I've got a confession to make: I hate leaf blowers. Absolutely detest the things. If you have one in the garden shed, sorry for my candour, but I see them as just another pointless, noisy, energy guzzling bit of gear that is at least as counter productive as it is useful.

At this time of the year, when fallen leaves “litter” the ground, blowers seem to be going full tilt every weekend to the point that I can't help but ask, whatever happened to the lawn rake and the broom. They're cheap to buy, free to run and quiet – no need for earmuffs or unleaded petrol when you use a rake!

Blowers are counter productive because they treat what should be regarded as a useful resource, as a problem. As far as I'm concerned, the autumn leaves of deciduous trees are a precious source of organic matter, so it seems more than a bit silly to send them flying down the driveway and into the street with a blast of petrol driven air. Instead, we should be collecting leaves in earnest, and using them to repair, and enhance our garden soils.
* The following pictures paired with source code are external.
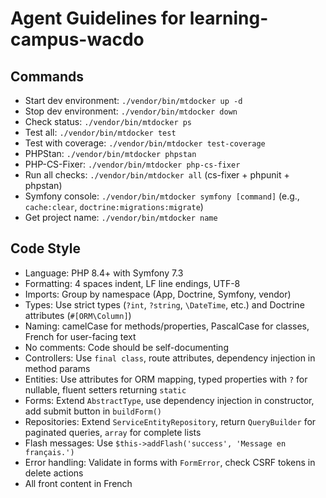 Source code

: # Agent Guidelines for learning-campus-wacdo

## Commands
- Start dev environment: `./vendor/bin/mtdocker up -d`
- Stop dev environment: `./vendor/bin/mtdocker down`
- Check status: `./vendor/bin/mtdocker ps`
- Test all: `./vendor/bin/mtdocker test`
- Test with coverage: `./vendor/bin/mtdocker test-coverage`
- PHPStan: `./vendor/bin/mtdocker phpstan`
- PHP-CS-Fixer: `./vendor/bin/mtdocker php-cs-fixer`
- Run all checks: `./vendor/bin/mtdocker all` (cs-fixer + phpunit + phpstan)
- Symfony console: `./vendor/bin/mtdocker symfony [command]` (e.g., `cache:clear`, `doctrine:migrations:migrate`)
- Get project name: `./vendor/bin/mtdocker name`

## Code Style
- Language: PHP 8.4+ with Symfony 7.3
- Formatting: 4 spaces indent, LF line endings, UTF-8
- Imports: Group by namespace (App\, Doctrine\, Symfony\, vendor\)
- Types: Use strict types (`?int`, `?string`, `\DateTime`, etc.) and Doctrine attributes (`#[ORM\Column]`)
- Naming: camelCase for methods/properties, PascalCase for classes, French for user-facing text
- No comments: Code should be self-documenting
- Controllers: Use `final class`, route attributes, dependency injection in method params
- Entities: Use attributes for ORM mapping, typed properties with `?` for nullable, fluent setters returning `static`
- Forms: Extend `AbstractType`, use dependency injection in constructor, add submit button in `buildForm()`
- Repositories: Extend `ServiceEntityRepository`, return `QueryBuilder` for paginated queries, `array` for complete lists
- Flash messages: Use `$this->addFlash('success', 'Message en français.')`
- Error handling: Validate in forms with `FormError`, check CSRF tokens in delete actions
- All front content in French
The simplest way to use leaves is simply to rake them into a pile and spread them on garden beds as mulch. You'll find that most leaves rot down beautifully over winter to form a rich, dark humus, the building block of healthy soil. Alternatively, you can pile the leaves onto your compost heap, along with a little blood and bone to kick start the decomposition process.
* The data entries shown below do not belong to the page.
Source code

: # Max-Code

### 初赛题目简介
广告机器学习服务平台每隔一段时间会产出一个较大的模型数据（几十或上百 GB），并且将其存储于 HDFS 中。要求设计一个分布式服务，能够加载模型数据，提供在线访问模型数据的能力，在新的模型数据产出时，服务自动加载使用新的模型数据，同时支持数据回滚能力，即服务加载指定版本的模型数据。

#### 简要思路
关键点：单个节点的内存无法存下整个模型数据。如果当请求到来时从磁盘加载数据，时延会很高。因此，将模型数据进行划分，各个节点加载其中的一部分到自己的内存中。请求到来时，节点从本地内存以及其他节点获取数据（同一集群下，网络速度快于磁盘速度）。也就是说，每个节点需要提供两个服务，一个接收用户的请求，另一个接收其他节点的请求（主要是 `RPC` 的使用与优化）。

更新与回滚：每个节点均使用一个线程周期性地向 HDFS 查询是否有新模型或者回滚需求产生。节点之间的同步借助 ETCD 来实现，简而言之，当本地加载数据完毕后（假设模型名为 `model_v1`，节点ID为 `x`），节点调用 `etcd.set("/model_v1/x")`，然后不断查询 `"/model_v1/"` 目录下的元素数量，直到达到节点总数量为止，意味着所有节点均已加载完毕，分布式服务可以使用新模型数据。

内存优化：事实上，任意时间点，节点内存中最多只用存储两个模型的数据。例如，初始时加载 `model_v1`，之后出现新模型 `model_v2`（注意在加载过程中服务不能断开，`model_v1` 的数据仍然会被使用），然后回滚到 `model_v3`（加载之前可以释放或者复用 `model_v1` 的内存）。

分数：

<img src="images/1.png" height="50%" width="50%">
For the largest and coarsest leaves, don't bother pulling out the mower or shredder – make leaf mould. Unlike composting, leaf mould is made largely through fungal action so there's no need to turn or add an activator, Just throw the leaves into a broad pile, wet them down, keep them moist through winter and within six months or so you'll have a beautiful velvety humus that's perfect as a mulch below deciduous fruit trees.

If you have a compact garden with a single deciduous tree, take heart. You can still make leaf mould. Pile the leaves into black bin liners, wet them down, punch some holes in the base, lightly twist the top, and put the bags in an out of the way corner to rot down.

And please, consider ditching the leaf blower. I find raking to be quite a meditative autumn activity, and if you give it a try, you might end up feeling the same.